If the SEC were to take the position that loans are securities subject to the securities laws, there could be immediate disruptive and destabilizing impacts on the loan market.  Borrowers, banks and other market participants and their lawyers would be faced with the question whether they could continue to borrow or originate loans without complying with the securities laws; that could lead to a freeze in origination, including the approximately $20 billion of institutional loans currently in the pipeline.  Secondary market trading also could become disrupted until banks figure out whether and how they could continue to trade loans.  If they conclude that they must trade in compliance with the securities laws, which they appear currently unequipped to do, the disruption could last a significant amount of time.  This has knock-on effects for the lenders in the loan market. First, an announcement that the SEC views loans as securities might trigger redemption requests by investors in open-end loan funds. While these funds maintain “Highly Liquid Investment Minimums or HLIMs” that are not comprised of loans, if secondary loan trading were disrupted for several weeks (or more) and redemption requests were high, it might be challenging to sell loans. CLOs likely have a longer window, but if the secondary loan market were to remain disrupted, the ability to actively manage the CLO portfolio – and thus comply with all tests – could become increasingly challenging. This might lead to some CLOs becoming de facto static – because trading isn’t viable – for a period of time.

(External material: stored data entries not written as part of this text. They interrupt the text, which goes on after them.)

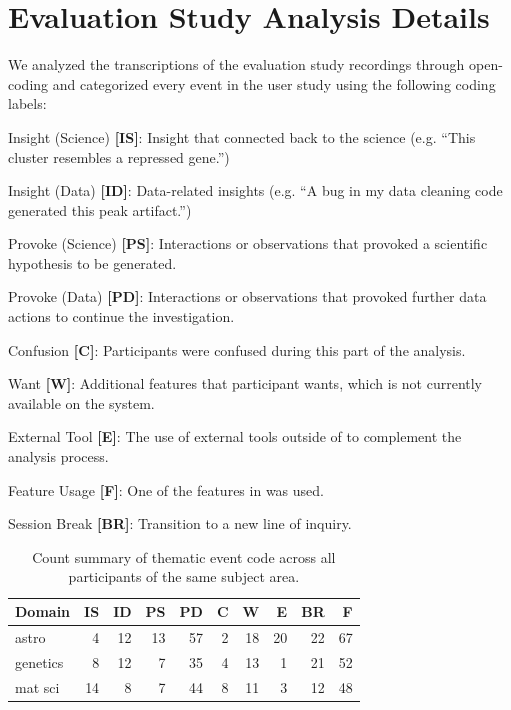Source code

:  \section{Evaluation Study Analysis Details\label{apdx:studydetails}}
 We analyzed the transcriptions of the evaluation study recordings through open-coding and
 categorized every event in the user study using the following coding labels:
 \begin{denselist}
     \item Insight (Science) \textbf{[IS]}: Insight that connected back to the science (e.g. ``This cluster resembles a repressed gene.'')
     \item Insight (Data) \textbf{[ID]}: Data-related insights (e.g. ``A bug in my data cleaning code generated this peak artifact.'')
     \item Provoke (Science) \textbf{[PS]}: Interactions or observations that provoked a scientific hypothesis to be generated.
     \item Provoke (Data) \textbf{[PD]}: Interactions or observations that provoked further data actions to continue the investigation.
     \item Confusion \textbf{[C]}: Participants were confused during this part of the analysis.
     \item Want \textbf{[W]}: Additional features that participant wants, which is not currently available on the system.
     \item External Tool \textbf{[E]}: The use of external tools outside of \zvpp to complement the analysis process.
     \item Feature Usage \textbf{[F]}: One of the features in \zvpp was used.
     \item Session Break \textbf{[BR]}: Transition to a new line of inquiry.
 \end{denselist}
 \begin{table}[h!]
   \begin{tabular}{lrrrrrrrrr}
   \hline
    Domain           &   IS &   ID &   PS &   PD &   C &   W &   E &   BR &   F \\
   \hline
    astro            &    4 &   12 &   13 &   57 &   2 &  18 &  20 &   22 &  67 \\
    genetics         &    8 &   12 &    7 &   35 &   4 &  13 &   1 &   21 &  52 \\
    mat sci          &   14 &    8 &    7 &   44 &   8 &  11 &   3 &   12 &  48 \\
   \hline
   \end{tabular}
   \caption{Count summary of thematic event code across all participants of the same subject area.}
 \end{table}
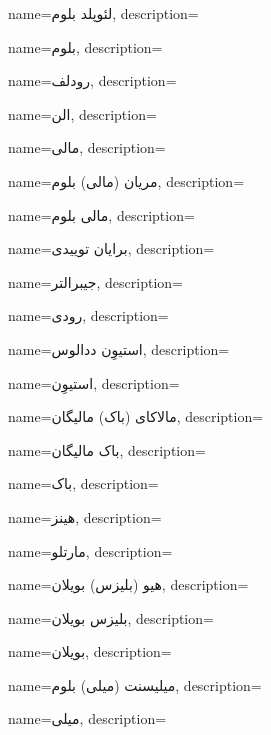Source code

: {
name={لئوپلد بلوم},
description={}
}

{
name={بلوم},
description={}
}

{
name={رودلف},
description={}
}

{
name={الن},
description={}
}

{
name={مالی},
description={}
}

{
name={مریان (مالی) بلوم},
description={}
}

{
name={مالی بلوم},
description={}
}

{
name={برایان توییدی},
description={}
}

{
name={جیبرالتر},
description={}
}

{
name={رودی},
description={}
}

{
name={استیوِن ددالوس},
description={}
}

{
name={استیوِن},
description={}
}

{
name={مالاکای (باک)  مالیگان},
description={}
}

{
name={باک مالیگان},
description={}
}

{
name={باک},
description={}
}

{
name={هینز},
description={}
}

{
name={مارتلو},
description={}
}

{
name={هیو (بلیزس) بویلان},
description={}
}

{
name={بلیزس بویلان},
description={}
}

{
name={بویلان},
description={}
}

{
name={میلیسنت (میلی) بلوم},
description={}
}

{
name={میلی},
description={}
}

Of course, the effects would likely be broader.  If the market were to suddenly treats loans as securities – whether based on a broad SEC statement or, perhaps more likely, a broad statement followed by an unfavorable Second Circuit ruling – there would be many other consequences, some of which we know but many of which are difficult to predict. First, potential plaintiffs might scrutinize this shift, which may in turn demand significant resources and attention from financial institutions that properly underwrote and distributed term loans as loans.  We also know that borrowers and lenders would lose many of the benefits they derive from loans as they are currently structured if loans needed to comply with securities laws.  We don’t really know how this market would evolve, what the impact on capital formation would be, or what the costs of such a transition would be.  This is doubly unfortunate because this is not a market that is broken. 

While an immediate shift to a securities framework may be very disruptive, the long-run impact of loans being characterized as securities has material implications as well. This was discussed in detail by Davis Polk and Wilmer Hale in the LSTA Handbook of Loan Syndications and Trading.  Davis Polk notes that if loans were considered securities under the securities laws, they most likely would use an exemption to registration and resales like the Section 4(a)(2) and Rule 144A regimes. This has a number of implications of course but specifically highlighted here that i) the borrower would need to be an eligible issuer and, if a private company, it must provide certain financial information upon request by lenders; ii) buyers of 144A notes must be QIBs; iii) the borrower and arranger would need to make clear to potential syndicate members that they may be relying on 144A and ; and iv) to avoid general solicitation, the borrower, arrangers and agents should avoid talking publicly about the loans prior to completion of the syndication. 

All that may be relatively easy, but then there are the harder nuts to crack. First, the Handbook flags that antifraud liability considerations may be daunting in the shift from a loan regime to a securities regime. Second, loans also could be subject to a number of (but perhaps not all) state securities laws and rules and regulations of FINRA, which Davis Polk details.  Wilmer Hale goes on to highlight several other practical implications. First, cost. It simply is more expensive (and time consuming) to do a 144A offering than a loan. Second, the bifurcated private-public model of loan trading likely would end and the loan market likely would become a public-only market. Third, were loans subject to FINRA rules, secondary trading (and settlement) could become more complex and potentially slower, not faster.

All told, a sudden shift to a securities regime for loans could be destabilizing. And, even over the longer term, the costs of a securities regime could be profound. The LSTA will continue engaging on this issue.